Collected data

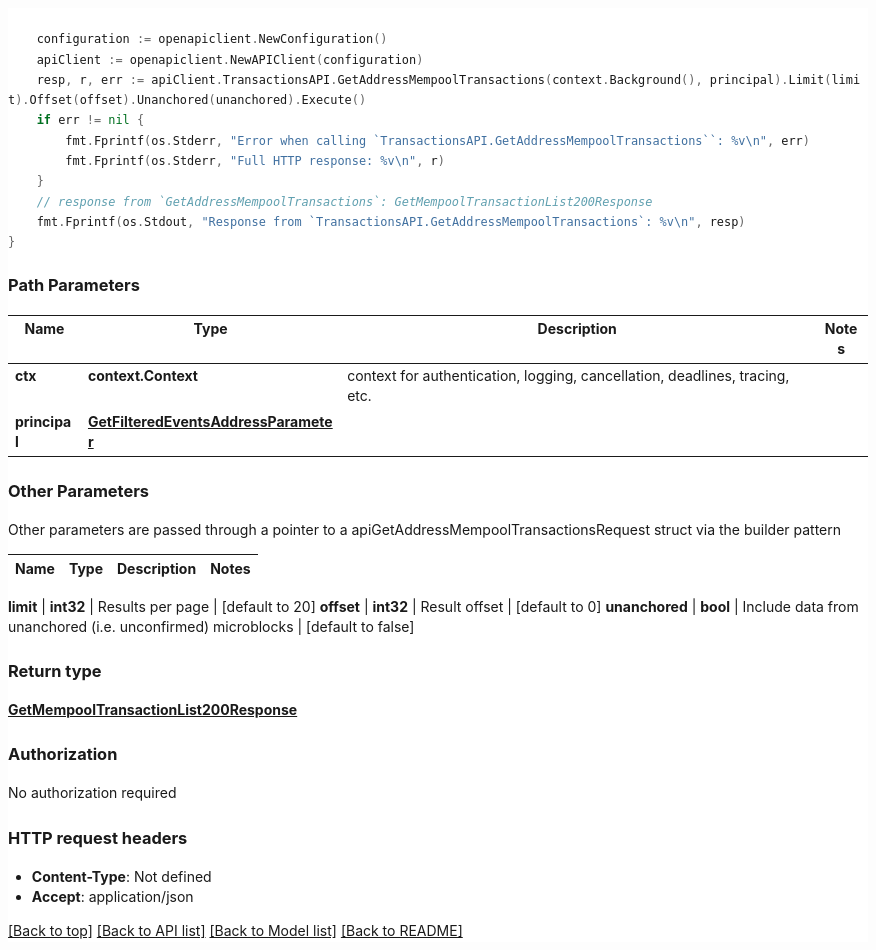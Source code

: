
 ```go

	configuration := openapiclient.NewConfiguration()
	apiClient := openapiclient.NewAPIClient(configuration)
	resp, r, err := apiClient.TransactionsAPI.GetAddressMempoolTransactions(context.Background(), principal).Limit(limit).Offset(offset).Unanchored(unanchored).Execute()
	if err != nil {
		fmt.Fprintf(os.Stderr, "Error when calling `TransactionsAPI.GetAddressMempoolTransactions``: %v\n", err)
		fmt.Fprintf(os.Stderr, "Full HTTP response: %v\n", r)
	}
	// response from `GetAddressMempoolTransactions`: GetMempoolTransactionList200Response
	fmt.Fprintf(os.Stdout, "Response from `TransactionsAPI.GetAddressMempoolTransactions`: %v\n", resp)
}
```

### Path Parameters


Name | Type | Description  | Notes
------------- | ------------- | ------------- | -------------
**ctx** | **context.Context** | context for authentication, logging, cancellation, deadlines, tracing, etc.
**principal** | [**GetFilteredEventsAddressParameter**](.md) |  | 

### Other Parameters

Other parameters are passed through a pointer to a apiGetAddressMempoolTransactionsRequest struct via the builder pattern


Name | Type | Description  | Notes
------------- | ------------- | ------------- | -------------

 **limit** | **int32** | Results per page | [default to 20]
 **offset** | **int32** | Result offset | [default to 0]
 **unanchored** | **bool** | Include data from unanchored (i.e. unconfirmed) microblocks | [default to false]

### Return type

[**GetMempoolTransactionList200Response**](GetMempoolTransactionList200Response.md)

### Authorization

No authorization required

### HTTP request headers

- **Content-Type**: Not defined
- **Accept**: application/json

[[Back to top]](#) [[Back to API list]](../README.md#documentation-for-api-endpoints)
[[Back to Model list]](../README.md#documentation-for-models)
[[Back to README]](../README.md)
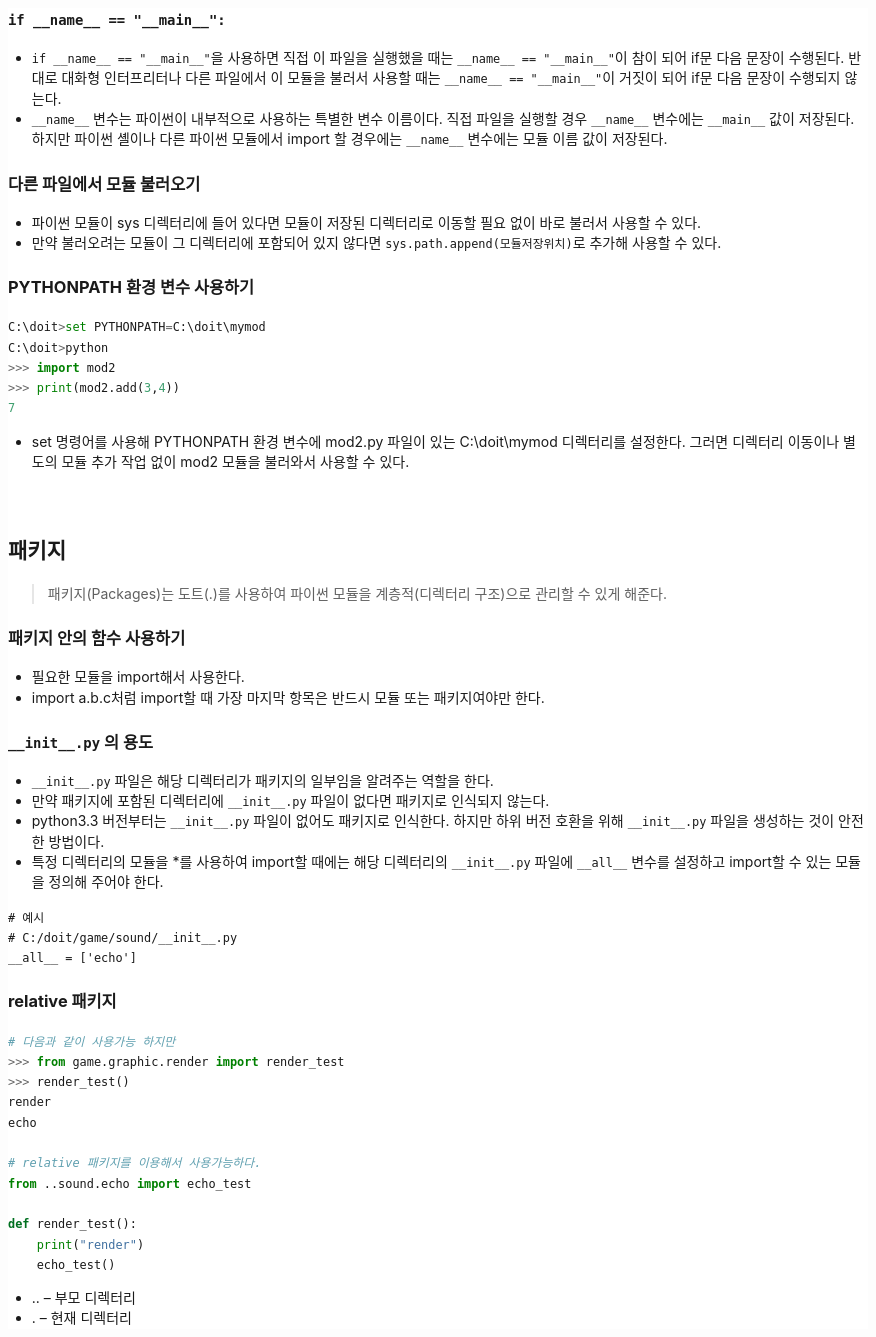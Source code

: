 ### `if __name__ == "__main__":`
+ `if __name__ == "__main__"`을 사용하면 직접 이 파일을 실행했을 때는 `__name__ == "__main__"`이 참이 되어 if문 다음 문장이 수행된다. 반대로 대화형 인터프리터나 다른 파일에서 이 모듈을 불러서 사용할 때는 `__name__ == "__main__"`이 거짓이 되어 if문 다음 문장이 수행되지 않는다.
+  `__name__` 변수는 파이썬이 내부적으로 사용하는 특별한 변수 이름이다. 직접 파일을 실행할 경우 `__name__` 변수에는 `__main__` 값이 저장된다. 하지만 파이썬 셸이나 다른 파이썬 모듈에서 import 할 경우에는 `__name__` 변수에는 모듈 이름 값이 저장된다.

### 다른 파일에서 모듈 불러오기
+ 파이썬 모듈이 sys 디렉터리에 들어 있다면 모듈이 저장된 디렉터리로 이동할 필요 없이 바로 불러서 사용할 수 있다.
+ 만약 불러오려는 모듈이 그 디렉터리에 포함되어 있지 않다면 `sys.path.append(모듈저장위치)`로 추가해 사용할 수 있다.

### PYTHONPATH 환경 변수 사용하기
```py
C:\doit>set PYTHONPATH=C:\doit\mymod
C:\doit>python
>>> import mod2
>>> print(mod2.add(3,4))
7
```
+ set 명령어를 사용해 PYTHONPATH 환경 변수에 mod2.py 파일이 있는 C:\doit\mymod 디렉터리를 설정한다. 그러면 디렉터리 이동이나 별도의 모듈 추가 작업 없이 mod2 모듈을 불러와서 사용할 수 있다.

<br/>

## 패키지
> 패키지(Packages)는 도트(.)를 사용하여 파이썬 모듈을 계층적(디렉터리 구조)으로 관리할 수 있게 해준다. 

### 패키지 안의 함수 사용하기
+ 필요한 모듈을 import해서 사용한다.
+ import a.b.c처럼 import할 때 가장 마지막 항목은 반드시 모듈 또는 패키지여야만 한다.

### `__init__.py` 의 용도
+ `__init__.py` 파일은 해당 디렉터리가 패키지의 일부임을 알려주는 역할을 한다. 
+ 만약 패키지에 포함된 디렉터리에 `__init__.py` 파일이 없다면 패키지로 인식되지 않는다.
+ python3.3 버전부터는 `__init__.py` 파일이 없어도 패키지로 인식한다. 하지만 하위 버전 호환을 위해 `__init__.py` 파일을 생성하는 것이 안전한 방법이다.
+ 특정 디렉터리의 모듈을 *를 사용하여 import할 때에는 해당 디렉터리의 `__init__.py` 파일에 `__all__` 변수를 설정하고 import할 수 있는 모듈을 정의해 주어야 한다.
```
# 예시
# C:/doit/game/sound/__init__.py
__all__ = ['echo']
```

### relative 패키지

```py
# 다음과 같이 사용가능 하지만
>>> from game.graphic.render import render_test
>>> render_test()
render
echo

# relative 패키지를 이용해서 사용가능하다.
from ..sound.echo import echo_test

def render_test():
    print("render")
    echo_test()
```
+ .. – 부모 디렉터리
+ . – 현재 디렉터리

→ What the task requires: An exact reprint of every record is required, with the pictures omitted.

→ The completed task:
Source code

:
 ```go

	configuration := openapiclient.NewConfiguration()
	apiClient := openapiclient.NewAPIClient(configuration)
	resp, r, err := apiClient.TransactionsAPI.GetAddressMempoolTransactions(context.Background(), principal).Limit(limit).Offset(offset).Unanchored(unanchored).Execute()
	if err != nil {
		fmt.Fprintf(os.Stderr, "Error when calling `TransactionsAPI.GetAddressMempoolTransactions``: %v\n", err)
		fmt.Fprintf(os.Stderr, "Full HTTP response: %v\n", r)
	}
	// response from `GetAddressMempoolTransactions`: GetMempoolTransactionList200Response
	fmt.Fprintf(os.Stdout, "Response from `TransactionsAPI.GetAddressMempoolTransactions`: %v\n", resp)
}
```

### Path Parameters


Name | Type | Description  | Notes
------------- | ------------- | ------------- | -------------
**ctx** | **context.Context** | context for authentication, logging, cancellation, deadlines, tracing, etc.
**principal** | [**GetFilteredEventsAddressParameter**](.md) |  | 

### Other Parameters

Other parameters are passed through a pointer to a apiGetAddressMempoolTransactionsRequest struct via the builder pattern


Name | Type | Description  | Notes
------------- | ------------- | ------------- | -------------

 **limit** | **int32** | Results per page | [default to 20]
 **offset** | **int32** | Result offset | [default to 0]
 **unanchored** | **bool** | Include data from unanchored (i.e. unconfirmed) microblocks | [default to false]

### Return type

[**GetMempoolTransactionList200Response**](GetMempoolTransactionList200Response.md)

### Authorization

No authorization required

### HTTP request headers

- **Content-Type**: Not defined
- **Accept**: application/json

[[Back to top]](#) [[Back to API list]](../README.md#documentation-for-api-endpoints)
[[Back to Model list]](../README.md#documentation-for-models)
[[Back to README]](../README.md)
Source code

: ### `if __name__ == "__main__":`
+ `if __name__ == "__main__"`을 사용하면 직접 이 파일을 실행했을 때는 `__name__ == "__main__"`이 참이 되어 if문 다음 문장이 수행된다. 반대로 대화형 인터프리터나 다른 파일에서 이 모듈을 불러서 사용할 때는 `__name__ == "__main__"`이 거짓이 되어 if문 다음 문장이 수행되지 않는다.
+  `__name__` 변수는 파이썬이 내부적으로 사용하는 특별한 변수 이름이다. 직접 파일을 실행할 경우 `__name__` 변수에는 `__main__` 값이 저장된다. 하지만 파이썬 셸이나 다른 파이썬 모듈에서 import 할 경우에는 `__name__` 변수에는 모듈 이름 값이 저장된다.

### 다른 파일에서 모듈 불러오기
+ 파이썬 모듈이 sys 디렉터리에 들어 있다면 모듈이 저장된 디렉터리로 이동할 필요 없이 바로 불러서 사용할 수 있다.
+ 만약 불러오려는 모듈이 그 디렉터리에 포함되어 있지 않다면 `sys.path.append(모듈저장위치)`로 추가해 사용할 수 있다.

### PYTHONPATH 환경 변수 사용하기
```py
C:\doit>set PYTHONPATH=C:\doit\mymod
C:\doit>python
>>> import mod2
>>> print(mod2.add(3,4))
7
```
+ set 명령어를 사용해 PYTHONPATH 환경 변수에 mod2.py 파일이 있는 C:\doit\mymod 디렉터리를 설정한다. 그러면 디렉터리 이동이나 별도의 모듈 추가 작업 없이 mod2 모듈을 불러와서 사용할 수 있다.

<br/>

## 패키지
> 패키지(Packages)는 도트(.)를 사용하여 파이썬 모듈을 계층적(디렉터리 구조)으로 관리할 수 있게 해준다. 

### 패키지 안의 함수 사용하기
+ 필요한 모듈을 import해서 사용한다.
+ import a.b.c처럼 import할 때 가장 마지막 항목은 반드시 모듈 또는 패키지여야만 한다.

### `__init__.py` 의 용도
+ `__init__.py` 파일은 해당 디렉터리가 패키지의 일부임을 알려주는 역할을 한다. 
+ 만약 패키지에 포함된 디렉터리에 `__init__.py` 파일이 없다면 패키지로 인식되지 않는다.
+ python3.3 버전부터는 `__init__.py` 파일이 없어도 패키지로 인식한다. 하지만 하위 버전 호환을 위해 `__init__.py` 파일을 생성하는 것이 안전한 방법이다.
+ 특정 디렉터리의 모듈을 *를 사용하여 import할 때에는 해당 디렉터리의 `__init__.py` 파일에 `__all__` 변수를 설정하고 import할 수 있는 모듈을 정의해 주어야 한다.
```
# 예시
# C:/doit/game/sound/__init__.py
__all__ = ['echo']
```

### relative 패키지

```py
# 다음과 같이 사용가능 하지만
>>> from game.graphic.render import render_test
>>> render_test()
render
echo

# relative 패키지를 이용해서 사용가능하다.
from ..sound.echo import echo_test

def render_test():
    print("render")
    echo_test()
```
+ .. – 부모 디렉터리
+ . – 현재 디렉터리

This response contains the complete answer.